Looks like a zoom on a digitally generated image to me except for the disappearing greenery as the "camera" passes - reminds me of old video game programming.
I should have included this additional info: The link I provided is representative of dozens this company provides of holes of actual golf courses in the southeast. Golf courses contract with them to create virtual 3d tours of their course. I am curious what technology they might be using - going by memory of some of the courses, the general layouts look very accurate to the courses they are representing. I can't imagine that they would build these from scratch with a 3d modeling tool - must be something more automated than that.
Sorry,
might not be free at the moment. I got a free version just before a new version was released and then paid next to nothing to upgrade. But I think if you dig around you might still find the old versions for free.

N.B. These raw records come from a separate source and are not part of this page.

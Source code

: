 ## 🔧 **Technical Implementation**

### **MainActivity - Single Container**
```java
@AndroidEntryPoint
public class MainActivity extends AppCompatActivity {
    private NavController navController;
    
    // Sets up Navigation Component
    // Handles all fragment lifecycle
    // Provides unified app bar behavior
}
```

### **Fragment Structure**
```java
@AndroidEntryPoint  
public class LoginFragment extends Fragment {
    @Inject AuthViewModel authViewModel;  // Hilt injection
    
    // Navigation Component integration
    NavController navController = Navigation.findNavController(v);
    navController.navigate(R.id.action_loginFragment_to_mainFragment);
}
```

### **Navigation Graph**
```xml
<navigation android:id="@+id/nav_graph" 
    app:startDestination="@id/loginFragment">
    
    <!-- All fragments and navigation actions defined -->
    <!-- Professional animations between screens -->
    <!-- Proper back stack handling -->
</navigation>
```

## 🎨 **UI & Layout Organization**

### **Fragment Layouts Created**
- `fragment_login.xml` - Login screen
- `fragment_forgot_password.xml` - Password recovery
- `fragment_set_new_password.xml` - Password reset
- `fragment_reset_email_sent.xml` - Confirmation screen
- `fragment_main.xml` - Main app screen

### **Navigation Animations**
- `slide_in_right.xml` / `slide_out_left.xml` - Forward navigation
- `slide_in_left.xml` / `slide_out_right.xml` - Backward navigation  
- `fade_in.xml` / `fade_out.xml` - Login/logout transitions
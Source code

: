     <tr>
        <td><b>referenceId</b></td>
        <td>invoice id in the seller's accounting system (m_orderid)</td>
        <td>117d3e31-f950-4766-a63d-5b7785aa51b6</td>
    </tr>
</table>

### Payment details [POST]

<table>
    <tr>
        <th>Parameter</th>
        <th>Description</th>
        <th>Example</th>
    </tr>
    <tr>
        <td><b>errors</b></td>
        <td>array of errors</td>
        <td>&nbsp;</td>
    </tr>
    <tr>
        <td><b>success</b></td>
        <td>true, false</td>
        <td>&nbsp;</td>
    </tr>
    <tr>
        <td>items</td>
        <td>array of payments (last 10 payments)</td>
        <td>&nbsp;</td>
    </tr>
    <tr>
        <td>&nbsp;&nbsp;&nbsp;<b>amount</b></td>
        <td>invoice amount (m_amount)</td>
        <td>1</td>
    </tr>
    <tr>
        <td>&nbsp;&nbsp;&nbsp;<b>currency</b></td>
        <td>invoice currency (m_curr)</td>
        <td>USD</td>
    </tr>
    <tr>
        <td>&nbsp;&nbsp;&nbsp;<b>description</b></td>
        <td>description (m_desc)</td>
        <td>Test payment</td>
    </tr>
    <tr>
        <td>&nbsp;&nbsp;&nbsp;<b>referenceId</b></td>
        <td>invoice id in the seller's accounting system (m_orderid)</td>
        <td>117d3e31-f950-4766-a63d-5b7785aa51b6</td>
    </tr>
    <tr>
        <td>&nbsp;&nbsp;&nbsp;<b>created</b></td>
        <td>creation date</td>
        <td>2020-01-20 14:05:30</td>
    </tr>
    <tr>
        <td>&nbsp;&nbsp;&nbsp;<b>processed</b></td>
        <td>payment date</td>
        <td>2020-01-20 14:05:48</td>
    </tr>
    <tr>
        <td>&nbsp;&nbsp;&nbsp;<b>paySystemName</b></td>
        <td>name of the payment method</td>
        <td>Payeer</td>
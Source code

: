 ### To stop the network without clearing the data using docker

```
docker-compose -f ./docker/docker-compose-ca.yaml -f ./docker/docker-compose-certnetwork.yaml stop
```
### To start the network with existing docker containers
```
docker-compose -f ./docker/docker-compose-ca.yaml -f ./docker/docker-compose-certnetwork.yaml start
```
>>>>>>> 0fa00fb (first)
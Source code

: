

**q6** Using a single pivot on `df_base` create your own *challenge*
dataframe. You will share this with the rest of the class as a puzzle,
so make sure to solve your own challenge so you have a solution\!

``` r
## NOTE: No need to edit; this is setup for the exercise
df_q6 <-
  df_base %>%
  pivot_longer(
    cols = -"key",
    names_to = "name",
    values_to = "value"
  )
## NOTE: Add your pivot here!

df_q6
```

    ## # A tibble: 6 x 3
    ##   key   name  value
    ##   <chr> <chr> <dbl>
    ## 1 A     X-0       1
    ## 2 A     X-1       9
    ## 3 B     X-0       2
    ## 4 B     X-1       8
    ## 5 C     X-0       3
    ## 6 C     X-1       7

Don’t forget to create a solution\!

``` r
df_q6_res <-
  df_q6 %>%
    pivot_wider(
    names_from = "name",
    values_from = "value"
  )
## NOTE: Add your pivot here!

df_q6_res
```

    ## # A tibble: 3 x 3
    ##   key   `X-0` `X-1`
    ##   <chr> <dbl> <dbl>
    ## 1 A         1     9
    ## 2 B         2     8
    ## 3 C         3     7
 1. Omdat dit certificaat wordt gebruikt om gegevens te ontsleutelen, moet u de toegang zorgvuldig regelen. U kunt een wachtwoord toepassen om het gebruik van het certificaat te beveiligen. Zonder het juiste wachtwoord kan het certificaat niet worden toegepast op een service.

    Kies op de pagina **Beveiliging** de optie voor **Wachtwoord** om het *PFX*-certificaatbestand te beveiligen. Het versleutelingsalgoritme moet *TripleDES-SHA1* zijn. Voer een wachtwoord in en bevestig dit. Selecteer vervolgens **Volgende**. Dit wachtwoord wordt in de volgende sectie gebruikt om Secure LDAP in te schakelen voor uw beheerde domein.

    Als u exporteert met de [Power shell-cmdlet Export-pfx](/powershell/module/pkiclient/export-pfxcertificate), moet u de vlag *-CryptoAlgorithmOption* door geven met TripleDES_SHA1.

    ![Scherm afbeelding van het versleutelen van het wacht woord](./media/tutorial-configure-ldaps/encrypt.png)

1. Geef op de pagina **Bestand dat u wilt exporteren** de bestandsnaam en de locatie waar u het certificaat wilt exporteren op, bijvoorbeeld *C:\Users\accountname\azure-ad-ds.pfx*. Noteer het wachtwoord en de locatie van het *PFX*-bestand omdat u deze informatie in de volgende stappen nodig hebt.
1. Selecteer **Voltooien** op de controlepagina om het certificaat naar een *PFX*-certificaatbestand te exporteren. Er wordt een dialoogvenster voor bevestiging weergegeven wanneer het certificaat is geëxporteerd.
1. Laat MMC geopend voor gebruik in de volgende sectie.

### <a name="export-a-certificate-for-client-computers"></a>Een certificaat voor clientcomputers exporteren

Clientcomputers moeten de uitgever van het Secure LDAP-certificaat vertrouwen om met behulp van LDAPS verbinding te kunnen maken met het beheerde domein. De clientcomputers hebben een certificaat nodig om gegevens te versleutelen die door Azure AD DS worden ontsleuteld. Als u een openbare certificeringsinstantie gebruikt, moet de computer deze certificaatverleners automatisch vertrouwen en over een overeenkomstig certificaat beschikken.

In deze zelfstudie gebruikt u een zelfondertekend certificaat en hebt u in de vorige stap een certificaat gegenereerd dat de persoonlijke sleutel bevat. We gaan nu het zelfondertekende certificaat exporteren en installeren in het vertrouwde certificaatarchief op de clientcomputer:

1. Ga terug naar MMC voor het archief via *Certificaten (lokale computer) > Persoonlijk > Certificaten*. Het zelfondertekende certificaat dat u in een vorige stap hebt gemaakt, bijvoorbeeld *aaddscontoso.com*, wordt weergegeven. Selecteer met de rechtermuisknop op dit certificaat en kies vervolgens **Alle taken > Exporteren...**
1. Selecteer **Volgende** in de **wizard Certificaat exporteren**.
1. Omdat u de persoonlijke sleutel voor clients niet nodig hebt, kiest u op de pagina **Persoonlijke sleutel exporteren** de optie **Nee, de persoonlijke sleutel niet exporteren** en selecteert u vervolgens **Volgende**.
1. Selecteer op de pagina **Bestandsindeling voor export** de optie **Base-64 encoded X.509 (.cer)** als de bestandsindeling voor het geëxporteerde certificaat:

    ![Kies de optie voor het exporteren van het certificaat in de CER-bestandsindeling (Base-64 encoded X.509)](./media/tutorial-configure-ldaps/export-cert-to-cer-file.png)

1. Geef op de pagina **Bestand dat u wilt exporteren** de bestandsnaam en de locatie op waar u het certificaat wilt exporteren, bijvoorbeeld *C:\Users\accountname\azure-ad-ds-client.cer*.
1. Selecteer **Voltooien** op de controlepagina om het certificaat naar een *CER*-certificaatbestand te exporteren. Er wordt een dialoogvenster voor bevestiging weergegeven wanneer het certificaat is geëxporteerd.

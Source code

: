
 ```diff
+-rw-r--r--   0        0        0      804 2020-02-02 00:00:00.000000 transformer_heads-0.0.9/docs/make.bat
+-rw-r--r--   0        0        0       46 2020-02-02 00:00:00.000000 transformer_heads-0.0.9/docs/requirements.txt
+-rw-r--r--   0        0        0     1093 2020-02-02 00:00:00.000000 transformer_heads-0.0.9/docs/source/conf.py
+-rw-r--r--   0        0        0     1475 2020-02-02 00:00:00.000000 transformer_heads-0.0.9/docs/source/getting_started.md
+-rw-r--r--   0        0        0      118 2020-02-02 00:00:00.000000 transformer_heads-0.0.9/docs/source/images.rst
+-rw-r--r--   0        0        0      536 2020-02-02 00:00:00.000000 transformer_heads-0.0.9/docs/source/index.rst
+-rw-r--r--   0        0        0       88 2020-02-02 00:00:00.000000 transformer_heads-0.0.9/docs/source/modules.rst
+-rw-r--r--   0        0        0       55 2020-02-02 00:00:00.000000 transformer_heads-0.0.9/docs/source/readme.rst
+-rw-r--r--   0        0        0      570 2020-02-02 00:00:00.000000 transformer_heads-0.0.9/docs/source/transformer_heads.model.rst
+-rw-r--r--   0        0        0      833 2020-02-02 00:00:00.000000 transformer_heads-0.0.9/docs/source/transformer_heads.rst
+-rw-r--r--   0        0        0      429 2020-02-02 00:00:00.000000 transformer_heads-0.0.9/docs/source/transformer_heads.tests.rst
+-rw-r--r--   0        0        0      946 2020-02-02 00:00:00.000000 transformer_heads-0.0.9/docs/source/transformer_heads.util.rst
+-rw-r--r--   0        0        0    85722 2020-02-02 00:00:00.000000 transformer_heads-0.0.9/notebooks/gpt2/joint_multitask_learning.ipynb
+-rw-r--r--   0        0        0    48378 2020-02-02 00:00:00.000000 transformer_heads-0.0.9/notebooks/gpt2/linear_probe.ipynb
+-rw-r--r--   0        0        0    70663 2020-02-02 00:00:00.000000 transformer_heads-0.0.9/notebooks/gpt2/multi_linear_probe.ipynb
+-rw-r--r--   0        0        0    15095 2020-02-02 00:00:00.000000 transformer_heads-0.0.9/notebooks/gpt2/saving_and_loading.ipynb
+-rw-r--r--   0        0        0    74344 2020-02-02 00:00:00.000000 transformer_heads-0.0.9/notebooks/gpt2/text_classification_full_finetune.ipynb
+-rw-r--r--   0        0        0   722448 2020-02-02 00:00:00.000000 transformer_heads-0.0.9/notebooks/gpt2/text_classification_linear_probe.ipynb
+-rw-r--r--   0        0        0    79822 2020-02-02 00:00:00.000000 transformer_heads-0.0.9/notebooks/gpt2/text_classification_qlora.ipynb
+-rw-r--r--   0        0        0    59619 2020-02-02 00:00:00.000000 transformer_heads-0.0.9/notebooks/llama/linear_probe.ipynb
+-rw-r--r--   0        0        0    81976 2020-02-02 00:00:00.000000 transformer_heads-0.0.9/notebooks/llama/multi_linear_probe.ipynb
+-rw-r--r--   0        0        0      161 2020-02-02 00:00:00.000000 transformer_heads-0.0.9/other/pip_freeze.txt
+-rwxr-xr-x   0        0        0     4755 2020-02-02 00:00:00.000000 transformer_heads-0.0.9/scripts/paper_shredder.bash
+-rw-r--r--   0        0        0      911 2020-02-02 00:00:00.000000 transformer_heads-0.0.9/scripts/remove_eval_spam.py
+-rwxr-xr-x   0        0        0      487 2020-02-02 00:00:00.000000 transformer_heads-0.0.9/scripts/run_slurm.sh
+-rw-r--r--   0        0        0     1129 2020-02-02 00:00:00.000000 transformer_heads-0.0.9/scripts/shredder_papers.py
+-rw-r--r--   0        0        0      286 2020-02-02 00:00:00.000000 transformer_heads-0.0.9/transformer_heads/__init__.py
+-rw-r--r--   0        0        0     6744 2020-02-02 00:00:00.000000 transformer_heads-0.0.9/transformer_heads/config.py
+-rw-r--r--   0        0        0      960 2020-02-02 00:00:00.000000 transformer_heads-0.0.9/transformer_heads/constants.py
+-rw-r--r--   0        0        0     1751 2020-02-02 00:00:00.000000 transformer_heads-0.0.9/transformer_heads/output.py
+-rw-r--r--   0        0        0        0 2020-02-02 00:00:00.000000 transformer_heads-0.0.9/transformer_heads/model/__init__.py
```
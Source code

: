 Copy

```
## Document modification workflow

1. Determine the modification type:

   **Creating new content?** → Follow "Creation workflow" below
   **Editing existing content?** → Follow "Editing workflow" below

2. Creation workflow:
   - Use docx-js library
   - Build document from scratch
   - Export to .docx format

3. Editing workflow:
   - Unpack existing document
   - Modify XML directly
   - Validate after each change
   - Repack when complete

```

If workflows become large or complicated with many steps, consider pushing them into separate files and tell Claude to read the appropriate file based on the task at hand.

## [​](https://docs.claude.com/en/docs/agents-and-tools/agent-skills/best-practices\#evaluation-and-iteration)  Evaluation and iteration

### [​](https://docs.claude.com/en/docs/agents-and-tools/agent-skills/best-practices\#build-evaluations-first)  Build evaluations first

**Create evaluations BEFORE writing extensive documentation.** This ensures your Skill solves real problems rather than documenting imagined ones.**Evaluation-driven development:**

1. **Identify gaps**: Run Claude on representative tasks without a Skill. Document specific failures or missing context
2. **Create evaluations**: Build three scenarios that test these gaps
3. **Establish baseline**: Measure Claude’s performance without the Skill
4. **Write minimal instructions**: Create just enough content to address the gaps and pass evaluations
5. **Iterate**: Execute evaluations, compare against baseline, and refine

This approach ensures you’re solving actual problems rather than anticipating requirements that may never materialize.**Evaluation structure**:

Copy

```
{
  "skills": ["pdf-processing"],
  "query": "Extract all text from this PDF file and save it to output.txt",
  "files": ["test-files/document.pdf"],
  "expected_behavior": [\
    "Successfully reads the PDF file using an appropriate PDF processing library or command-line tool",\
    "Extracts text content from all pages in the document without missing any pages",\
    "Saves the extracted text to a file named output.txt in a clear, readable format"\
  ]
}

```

With regard to the original subject, with Bryce you don't have to build real landscapes from scratch, someone has written a tool to translate topographic map data into Bryce.
Be warned, I like others got sucked into the whole Bryce / DAZ Studio vortex, you could spend / waste a heck of a lot of time in there. I've built a couple of things that I used in paying jobs so I shouldn't complain. I did learn one thing without burning a hole in my pocket, 3D is best left to specialists.
Well it looks good but not very detail so something like BoomToon may have done it. Looks like he render every 4th frame so that maybe why the trees disappeared. Some other 3d programs are Veu, Maya, and Poser has many links. Learning curve for this stuff can go on for ever. I have Poser, Veu and Silo. Been working on these these for almost 2 years. point being they say it takes a good 4 years to be any good at it. I believe it.
Poser link http://my.smithmicro.com/win/poser/index.html
Veu link should be on this site also.